Your objective:
Would you copy each line of the records that includes the word "never"?

<<<<

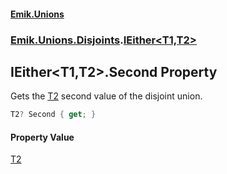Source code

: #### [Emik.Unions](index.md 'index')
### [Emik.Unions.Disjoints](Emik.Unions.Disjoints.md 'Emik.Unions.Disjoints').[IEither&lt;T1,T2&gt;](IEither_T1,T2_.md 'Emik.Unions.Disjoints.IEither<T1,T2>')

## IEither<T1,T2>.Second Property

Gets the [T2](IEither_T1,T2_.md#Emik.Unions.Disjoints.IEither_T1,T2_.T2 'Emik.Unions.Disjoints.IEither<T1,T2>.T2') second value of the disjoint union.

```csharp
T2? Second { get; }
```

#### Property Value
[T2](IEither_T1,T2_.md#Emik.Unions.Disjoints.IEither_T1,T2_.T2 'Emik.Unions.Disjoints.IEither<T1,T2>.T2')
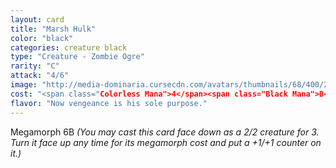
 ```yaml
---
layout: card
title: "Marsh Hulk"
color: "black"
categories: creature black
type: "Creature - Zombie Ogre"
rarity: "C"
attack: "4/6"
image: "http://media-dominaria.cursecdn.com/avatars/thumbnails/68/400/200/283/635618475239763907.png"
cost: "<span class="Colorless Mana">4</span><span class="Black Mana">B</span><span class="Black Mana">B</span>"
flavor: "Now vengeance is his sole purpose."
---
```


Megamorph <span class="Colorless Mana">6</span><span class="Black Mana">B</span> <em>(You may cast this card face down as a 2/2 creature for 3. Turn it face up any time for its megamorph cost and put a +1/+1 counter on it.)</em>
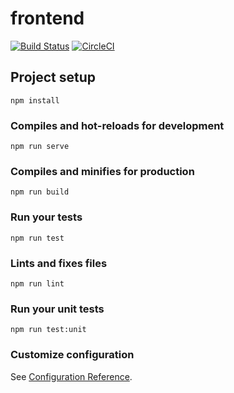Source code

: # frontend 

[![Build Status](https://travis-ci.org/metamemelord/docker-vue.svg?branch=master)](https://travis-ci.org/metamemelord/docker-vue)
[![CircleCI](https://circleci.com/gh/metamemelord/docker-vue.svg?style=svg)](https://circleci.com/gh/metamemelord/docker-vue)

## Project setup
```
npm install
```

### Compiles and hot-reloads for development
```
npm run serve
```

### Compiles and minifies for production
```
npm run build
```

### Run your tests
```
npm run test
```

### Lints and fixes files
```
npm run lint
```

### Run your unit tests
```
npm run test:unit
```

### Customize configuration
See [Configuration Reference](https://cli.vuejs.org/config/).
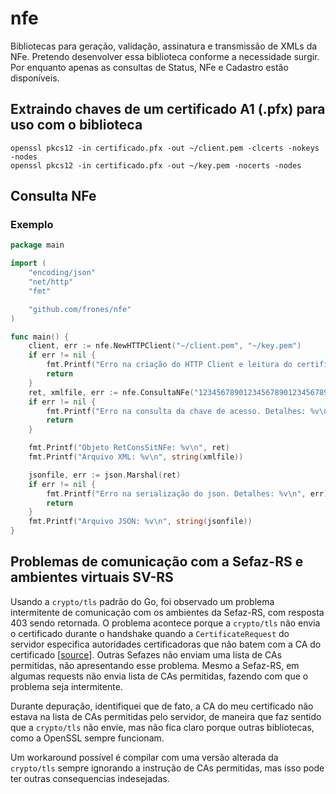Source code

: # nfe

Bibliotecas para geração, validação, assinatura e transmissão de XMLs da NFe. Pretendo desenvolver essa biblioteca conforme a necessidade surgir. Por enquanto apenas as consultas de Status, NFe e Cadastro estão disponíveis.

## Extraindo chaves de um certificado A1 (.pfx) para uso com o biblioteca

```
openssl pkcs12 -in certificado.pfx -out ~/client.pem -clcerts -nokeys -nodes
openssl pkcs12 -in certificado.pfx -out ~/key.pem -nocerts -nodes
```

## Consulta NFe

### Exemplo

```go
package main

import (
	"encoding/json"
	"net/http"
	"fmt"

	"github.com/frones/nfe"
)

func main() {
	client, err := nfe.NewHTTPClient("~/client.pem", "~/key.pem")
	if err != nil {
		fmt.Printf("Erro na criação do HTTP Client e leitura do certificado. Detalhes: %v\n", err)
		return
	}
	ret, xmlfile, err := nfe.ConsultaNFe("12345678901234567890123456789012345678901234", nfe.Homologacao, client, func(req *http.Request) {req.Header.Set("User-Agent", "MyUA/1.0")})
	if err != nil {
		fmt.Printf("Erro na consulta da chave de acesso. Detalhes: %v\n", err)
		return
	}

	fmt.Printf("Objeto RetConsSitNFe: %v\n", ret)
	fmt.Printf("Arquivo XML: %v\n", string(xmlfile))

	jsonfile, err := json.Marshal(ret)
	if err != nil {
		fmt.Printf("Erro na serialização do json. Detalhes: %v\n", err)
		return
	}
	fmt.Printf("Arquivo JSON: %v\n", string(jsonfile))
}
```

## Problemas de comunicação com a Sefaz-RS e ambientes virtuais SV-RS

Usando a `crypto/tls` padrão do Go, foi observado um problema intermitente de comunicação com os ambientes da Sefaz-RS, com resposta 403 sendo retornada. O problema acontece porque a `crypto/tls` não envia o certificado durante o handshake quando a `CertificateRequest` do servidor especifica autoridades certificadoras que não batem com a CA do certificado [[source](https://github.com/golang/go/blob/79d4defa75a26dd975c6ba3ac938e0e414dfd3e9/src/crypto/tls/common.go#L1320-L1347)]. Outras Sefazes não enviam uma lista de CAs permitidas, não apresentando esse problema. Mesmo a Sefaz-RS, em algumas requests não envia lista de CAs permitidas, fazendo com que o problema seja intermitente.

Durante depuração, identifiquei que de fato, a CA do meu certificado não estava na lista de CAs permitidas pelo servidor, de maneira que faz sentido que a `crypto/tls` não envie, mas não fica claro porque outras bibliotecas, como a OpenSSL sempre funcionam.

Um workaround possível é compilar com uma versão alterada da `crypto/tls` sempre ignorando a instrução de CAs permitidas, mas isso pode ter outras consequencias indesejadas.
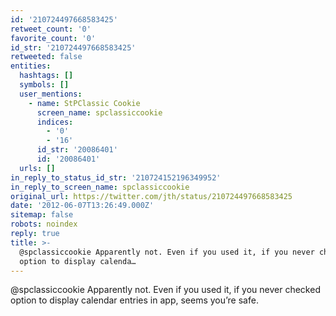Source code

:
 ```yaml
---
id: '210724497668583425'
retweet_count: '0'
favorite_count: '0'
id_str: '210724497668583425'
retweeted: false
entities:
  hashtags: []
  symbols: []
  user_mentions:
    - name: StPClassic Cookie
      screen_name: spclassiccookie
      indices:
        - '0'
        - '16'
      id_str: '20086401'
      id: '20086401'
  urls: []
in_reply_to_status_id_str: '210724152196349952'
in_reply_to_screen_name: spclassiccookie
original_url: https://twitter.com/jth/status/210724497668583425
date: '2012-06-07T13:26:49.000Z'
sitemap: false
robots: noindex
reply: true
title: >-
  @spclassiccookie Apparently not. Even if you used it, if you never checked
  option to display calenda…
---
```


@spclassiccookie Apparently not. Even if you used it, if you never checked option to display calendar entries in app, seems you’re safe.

>>>>
<<<<

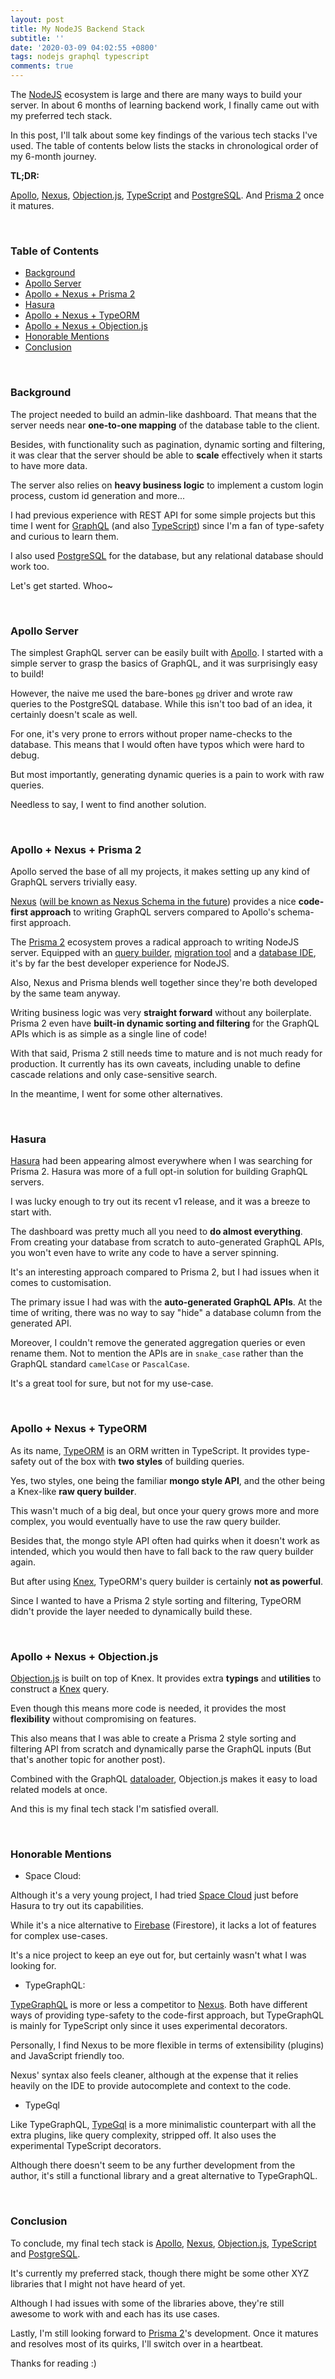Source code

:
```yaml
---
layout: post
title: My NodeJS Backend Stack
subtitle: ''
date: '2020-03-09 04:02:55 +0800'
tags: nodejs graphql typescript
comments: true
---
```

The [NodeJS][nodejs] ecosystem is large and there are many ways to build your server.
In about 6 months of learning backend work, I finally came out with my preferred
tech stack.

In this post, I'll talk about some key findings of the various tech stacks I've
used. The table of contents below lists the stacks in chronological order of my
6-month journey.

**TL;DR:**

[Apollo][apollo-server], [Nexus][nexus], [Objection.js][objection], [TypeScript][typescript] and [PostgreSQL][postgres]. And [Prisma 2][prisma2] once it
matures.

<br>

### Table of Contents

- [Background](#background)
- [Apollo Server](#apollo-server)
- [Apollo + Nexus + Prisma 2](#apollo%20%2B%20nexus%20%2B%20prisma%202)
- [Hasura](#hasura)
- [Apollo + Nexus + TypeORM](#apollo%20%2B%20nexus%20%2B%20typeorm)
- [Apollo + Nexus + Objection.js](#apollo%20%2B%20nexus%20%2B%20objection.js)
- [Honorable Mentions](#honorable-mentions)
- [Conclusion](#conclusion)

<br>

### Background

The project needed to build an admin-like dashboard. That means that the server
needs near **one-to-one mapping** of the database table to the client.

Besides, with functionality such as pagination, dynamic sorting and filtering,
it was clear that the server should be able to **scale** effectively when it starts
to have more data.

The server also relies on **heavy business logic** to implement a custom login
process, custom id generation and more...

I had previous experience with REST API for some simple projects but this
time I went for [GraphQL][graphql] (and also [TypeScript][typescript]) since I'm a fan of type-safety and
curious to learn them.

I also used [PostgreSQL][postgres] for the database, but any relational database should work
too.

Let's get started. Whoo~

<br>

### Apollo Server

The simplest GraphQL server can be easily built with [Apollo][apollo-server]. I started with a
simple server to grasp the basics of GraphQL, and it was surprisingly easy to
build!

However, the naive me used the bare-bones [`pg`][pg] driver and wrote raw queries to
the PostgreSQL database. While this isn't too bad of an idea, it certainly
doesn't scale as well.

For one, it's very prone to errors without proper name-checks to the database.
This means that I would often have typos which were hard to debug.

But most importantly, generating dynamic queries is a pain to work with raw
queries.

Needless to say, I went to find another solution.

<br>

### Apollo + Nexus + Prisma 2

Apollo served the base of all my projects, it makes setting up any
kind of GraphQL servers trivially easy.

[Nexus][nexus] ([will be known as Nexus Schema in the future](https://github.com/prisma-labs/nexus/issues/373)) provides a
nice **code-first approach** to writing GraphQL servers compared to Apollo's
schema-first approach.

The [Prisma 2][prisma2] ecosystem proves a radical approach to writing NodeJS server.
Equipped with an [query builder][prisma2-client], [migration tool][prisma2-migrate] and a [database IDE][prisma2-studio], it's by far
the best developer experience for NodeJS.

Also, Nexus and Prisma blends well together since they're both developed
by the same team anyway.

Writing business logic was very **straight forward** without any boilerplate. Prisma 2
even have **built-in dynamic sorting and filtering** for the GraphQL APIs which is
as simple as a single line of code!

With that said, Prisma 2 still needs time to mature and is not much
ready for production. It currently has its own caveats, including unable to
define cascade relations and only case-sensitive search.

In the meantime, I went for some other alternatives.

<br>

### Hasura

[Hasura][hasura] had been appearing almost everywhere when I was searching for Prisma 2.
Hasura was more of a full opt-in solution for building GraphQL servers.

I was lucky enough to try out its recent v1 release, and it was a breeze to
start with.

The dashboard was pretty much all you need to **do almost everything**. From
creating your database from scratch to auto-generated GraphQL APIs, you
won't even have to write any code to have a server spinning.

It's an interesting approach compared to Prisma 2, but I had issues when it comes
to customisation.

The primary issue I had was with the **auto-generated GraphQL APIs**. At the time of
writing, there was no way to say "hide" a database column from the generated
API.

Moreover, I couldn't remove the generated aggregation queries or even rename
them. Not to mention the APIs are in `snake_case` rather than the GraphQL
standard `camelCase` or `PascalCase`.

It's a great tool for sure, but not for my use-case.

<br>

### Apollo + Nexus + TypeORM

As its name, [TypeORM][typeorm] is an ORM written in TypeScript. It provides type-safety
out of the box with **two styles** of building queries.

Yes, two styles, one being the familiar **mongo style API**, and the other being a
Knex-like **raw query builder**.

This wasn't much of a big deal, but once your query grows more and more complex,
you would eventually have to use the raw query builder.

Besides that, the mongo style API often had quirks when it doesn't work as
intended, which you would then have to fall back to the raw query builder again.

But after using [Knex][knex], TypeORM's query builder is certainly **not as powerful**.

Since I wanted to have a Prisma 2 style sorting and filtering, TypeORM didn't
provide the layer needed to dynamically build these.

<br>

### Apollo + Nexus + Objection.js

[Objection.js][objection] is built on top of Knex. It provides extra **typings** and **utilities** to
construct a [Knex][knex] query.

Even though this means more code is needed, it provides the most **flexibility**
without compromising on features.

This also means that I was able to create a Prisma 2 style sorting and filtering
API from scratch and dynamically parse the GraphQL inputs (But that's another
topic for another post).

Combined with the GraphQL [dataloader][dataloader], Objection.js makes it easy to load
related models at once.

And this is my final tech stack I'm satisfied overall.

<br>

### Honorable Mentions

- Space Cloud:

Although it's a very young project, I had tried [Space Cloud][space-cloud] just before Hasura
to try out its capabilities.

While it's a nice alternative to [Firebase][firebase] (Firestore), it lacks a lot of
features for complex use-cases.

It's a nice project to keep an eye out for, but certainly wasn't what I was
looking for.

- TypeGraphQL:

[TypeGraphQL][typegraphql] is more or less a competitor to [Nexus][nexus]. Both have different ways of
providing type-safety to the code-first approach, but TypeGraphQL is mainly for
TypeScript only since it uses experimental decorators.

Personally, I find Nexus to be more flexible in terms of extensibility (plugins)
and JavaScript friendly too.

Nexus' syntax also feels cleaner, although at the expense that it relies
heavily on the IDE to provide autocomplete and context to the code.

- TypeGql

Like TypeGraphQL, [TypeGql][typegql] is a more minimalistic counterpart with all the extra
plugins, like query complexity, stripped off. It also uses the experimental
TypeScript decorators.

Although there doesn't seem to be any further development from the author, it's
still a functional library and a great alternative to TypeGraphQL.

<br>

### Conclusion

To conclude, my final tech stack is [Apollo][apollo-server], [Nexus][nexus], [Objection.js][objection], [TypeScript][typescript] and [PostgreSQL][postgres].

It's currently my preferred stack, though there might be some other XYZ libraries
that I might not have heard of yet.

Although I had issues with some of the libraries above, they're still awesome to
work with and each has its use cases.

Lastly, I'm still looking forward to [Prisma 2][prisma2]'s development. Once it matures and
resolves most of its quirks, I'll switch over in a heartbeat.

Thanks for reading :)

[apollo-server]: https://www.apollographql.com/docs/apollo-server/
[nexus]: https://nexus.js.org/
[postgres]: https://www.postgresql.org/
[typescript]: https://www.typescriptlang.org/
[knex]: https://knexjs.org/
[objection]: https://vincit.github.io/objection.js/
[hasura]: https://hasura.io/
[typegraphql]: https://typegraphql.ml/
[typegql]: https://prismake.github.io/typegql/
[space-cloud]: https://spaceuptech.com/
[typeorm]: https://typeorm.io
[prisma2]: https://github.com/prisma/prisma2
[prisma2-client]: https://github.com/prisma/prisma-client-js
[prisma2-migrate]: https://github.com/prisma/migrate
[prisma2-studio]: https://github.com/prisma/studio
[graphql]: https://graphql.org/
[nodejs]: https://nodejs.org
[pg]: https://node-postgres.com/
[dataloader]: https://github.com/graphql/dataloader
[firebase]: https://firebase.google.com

>>>>

Completed exercise:
  @spclassiccookie Apparently not. Even if you used it, if you never checked
@spclassiccookie Apparently not. Even if you used it, if you never checked option to display calendar entries in app, seems you’re safe.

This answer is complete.